Discussion Question: Parish Council Eligibility

Today’s essay question:

To what degree should members of a parish council be subject to the requirements enumerated for bishops (priests) and deacons in 1 Timothy 3:1-13? Support your answer. (Because I don’t want to wade into the matter of women serving on parish councils, make appropriate adjustments for that in reading the epistle.)

1/21 Update: I can tell many of you are giving this diligent reflection, which explains the, ahhh, light response so far.  Some points to ponder: Is it ever in the interest of the Church (locally and universally) to have councilmen who drink too much, or are prone to violence? What about quarrelsomeness and intemperance? Marital history?

10 comments on this post.
  1. SubDn. Lucas Christensen:

    I can’t think of any of the qualifications listed that ought not to apply to a parish council member, with a possible single exception: a remarried widow/widower ought to be able to serve on the PC. I can’t think of a single other attribute that I wouldn’t expect in a council member.
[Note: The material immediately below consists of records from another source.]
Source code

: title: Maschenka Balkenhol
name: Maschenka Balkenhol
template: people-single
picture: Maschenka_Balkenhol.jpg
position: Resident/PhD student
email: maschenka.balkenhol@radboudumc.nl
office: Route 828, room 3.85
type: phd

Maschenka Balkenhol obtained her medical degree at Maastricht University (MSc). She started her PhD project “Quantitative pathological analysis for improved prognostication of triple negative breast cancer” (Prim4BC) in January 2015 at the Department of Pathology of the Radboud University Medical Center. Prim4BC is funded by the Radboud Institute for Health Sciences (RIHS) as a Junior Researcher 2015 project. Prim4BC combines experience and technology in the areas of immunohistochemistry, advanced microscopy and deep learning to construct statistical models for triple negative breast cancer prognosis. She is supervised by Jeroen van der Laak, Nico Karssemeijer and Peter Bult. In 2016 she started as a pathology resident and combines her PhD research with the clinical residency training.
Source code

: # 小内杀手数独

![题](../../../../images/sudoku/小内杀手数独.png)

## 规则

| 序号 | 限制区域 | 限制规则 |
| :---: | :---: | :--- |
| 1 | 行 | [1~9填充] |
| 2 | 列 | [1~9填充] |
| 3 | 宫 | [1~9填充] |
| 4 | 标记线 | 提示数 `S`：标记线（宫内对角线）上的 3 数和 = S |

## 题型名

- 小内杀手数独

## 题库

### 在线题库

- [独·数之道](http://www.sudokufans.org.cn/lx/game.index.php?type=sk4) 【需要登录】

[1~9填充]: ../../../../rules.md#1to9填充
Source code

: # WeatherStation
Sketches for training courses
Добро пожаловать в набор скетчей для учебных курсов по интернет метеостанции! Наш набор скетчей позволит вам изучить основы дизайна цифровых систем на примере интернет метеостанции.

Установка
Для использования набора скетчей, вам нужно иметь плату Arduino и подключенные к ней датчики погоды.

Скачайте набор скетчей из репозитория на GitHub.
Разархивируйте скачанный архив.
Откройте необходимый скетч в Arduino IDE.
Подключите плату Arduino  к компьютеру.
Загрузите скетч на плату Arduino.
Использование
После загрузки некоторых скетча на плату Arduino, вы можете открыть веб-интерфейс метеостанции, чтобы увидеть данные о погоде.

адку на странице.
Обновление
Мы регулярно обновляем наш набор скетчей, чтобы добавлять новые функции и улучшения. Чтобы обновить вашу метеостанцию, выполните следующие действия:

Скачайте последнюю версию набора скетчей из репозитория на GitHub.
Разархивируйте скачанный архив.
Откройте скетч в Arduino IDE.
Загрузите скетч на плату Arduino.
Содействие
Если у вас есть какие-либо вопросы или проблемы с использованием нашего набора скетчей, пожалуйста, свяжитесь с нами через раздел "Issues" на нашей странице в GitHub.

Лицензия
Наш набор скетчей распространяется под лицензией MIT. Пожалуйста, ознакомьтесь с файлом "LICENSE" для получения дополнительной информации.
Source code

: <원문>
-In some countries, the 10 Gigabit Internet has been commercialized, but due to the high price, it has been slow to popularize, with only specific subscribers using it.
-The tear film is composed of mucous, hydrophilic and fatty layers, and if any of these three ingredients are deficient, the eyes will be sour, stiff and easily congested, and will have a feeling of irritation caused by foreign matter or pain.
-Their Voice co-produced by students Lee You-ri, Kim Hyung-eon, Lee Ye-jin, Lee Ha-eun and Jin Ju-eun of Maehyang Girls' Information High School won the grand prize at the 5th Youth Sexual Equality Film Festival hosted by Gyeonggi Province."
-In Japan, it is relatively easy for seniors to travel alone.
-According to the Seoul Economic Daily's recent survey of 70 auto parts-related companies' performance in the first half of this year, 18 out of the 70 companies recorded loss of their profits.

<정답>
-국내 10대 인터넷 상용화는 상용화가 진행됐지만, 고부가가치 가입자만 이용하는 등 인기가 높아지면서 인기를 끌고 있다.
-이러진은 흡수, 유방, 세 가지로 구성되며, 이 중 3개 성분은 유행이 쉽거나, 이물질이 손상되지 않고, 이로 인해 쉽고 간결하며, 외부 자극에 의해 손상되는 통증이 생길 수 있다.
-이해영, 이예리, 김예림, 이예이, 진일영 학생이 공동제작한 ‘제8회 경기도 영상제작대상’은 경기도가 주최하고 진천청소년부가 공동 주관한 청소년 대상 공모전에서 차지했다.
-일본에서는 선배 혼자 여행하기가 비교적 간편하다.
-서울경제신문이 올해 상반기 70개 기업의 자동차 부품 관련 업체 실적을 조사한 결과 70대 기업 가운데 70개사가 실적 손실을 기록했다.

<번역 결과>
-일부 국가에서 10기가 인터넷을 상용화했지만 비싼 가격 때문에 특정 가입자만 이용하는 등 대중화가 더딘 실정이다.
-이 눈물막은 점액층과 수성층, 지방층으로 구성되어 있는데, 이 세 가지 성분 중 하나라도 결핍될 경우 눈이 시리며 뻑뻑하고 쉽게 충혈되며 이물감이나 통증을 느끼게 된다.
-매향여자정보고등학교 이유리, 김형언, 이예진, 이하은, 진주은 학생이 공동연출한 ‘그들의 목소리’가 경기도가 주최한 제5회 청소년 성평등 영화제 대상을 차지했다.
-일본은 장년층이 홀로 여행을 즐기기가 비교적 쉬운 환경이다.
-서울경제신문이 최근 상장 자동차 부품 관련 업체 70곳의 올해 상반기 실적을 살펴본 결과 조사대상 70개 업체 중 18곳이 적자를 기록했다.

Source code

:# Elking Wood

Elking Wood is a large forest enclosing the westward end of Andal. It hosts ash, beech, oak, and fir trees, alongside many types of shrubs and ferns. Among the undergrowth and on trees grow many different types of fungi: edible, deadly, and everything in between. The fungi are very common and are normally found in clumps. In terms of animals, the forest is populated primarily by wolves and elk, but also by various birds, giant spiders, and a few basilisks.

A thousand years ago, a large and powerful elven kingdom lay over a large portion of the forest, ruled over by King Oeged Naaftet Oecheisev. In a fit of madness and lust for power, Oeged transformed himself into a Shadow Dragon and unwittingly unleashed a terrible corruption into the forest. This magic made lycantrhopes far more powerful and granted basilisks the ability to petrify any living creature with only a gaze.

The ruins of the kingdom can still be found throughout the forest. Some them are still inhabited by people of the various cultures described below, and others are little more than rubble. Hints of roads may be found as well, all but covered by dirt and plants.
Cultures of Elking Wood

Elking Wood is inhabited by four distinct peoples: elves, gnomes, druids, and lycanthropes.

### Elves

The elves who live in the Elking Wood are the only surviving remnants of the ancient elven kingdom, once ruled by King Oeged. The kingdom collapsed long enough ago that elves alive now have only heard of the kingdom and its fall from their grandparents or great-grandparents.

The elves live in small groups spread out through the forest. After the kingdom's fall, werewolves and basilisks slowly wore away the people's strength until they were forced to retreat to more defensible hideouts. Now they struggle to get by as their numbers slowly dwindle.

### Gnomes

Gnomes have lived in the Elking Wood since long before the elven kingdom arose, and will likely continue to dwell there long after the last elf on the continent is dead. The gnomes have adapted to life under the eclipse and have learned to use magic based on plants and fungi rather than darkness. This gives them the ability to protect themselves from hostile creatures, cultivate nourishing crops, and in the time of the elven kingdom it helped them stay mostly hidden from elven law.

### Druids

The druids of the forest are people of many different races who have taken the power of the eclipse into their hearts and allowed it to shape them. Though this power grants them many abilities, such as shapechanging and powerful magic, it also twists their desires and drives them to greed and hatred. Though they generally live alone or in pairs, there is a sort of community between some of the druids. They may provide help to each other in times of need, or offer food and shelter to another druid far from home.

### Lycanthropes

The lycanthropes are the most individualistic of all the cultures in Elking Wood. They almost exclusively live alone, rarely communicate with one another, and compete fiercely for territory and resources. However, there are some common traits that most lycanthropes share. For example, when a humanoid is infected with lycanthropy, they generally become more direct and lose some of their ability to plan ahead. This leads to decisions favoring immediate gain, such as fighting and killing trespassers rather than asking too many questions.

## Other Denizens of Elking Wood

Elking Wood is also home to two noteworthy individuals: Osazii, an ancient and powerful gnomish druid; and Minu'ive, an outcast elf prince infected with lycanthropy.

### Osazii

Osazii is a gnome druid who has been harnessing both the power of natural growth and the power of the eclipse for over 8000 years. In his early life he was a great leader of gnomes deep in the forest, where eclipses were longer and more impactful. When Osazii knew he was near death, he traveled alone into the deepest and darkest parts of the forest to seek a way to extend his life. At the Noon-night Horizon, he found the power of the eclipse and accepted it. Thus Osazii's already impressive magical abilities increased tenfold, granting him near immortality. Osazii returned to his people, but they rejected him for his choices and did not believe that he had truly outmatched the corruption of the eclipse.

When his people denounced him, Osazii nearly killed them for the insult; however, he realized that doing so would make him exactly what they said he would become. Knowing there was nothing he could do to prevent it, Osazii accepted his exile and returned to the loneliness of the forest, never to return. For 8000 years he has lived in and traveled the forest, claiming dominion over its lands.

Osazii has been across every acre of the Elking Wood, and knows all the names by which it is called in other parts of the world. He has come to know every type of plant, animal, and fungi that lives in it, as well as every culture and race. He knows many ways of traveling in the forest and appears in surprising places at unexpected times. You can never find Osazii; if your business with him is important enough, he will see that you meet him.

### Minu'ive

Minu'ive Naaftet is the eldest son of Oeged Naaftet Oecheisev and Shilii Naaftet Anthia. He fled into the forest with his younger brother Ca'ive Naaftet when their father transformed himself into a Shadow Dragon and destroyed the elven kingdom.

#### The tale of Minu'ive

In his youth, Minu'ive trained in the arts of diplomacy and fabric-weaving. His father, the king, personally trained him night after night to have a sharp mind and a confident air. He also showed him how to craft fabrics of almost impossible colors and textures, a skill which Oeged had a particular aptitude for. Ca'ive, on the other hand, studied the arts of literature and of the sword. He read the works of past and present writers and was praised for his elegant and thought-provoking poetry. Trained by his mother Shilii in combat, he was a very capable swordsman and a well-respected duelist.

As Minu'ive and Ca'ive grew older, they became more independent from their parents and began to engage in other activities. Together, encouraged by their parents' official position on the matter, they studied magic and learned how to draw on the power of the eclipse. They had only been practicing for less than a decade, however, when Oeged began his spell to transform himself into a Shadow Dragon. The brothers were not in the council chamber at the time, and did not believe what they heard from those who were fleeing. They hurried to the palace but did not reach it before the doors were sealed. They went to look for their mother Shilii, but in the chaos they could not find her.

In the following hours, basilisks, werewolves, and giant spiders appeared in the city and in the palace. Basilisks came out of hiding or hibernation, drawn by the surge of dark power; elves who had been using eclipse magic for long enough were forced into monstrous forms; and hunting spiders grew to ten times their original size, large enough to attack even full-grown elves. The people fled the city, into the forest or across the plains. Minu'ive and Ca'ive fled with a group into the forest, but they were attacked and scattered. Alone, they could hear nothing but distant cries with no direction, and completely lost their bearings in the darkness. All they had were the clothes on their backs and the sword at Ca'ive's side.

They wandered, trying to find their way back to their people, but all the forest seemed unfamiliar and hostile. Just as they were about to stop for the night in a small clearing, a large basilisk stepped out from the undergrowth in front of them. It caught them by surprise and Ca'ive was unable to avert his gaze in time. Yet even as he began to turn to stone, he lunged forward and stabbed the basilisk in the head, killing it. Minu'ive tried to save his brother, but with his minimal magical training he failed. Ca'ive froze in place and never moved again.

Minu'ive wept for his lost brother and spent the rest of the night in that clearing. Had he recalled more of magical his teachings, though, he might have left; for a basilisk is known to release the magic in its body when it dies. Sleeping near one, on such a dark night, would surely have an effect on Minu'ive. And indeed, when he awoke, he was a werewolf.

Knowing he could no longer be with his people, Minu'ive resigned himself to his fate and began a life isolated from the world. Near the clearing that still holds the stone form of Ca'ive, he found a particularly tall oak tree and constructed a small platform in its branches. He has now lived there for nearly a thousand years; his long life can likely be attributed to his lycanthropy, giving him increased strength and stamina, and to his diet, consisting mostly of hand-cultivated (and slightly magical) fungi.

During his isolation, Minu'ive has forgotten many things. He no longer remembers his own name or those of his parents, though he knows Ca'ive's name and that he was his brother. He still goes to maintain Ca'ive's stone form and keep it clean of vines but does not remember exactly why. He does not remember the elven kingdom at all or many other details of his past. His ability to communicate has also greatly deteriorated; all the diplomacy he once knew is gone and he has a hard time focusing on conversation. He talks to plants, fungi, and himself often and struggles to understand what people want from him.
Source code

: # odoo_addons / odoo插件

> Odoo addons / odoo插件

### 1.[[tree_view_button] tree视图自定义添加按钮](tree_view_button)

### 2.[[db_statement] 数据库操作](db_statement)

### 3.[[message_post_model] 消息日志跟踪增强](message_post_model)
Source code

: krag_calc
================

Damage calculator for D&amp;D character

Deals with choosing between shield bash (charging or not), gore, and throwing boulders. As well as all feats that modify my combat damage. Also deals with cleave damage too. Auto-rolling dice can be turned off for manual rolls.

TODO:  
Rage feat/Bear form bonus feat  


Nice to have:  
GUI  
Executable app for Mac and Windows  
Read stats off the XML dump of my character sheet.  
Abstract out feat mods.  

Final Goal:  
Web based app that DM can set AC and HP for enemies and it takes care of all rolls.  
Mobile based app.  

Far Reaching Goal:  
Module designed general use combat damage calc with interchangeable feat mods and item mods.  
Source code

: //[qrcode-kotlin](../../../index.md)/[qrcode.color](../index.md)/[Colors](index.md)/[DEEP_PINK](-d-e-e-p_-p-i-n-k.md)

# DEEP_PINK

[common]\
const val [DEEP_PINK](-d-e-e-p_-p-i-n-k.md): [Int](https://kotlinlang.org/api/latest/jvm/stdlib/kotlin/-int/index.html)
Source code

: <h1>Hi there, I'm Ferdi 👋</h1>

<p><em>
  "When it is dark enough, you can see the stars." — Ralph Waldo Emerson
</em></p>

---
    SubDn. Lucas Christensen
    All Saints Church
    Bloomington, IN

  2. Becca Ziegler:

    I’ll just move my facebook response over here … with a few extra comments:

    I think the real point is that in order to truly serve God, which is the job of any member of the church be it clergy, parish council member, or parishioner we must do our best to lead a sincerely Christian life. We should all hold ourselves to the standards which we hold our clergy to. I understand that there are exceptions to some of the marital status etc, but I think the general idea that you must have your life in order to be able to serve your Church and ultimately God is universal regardless the position you hold in the Church.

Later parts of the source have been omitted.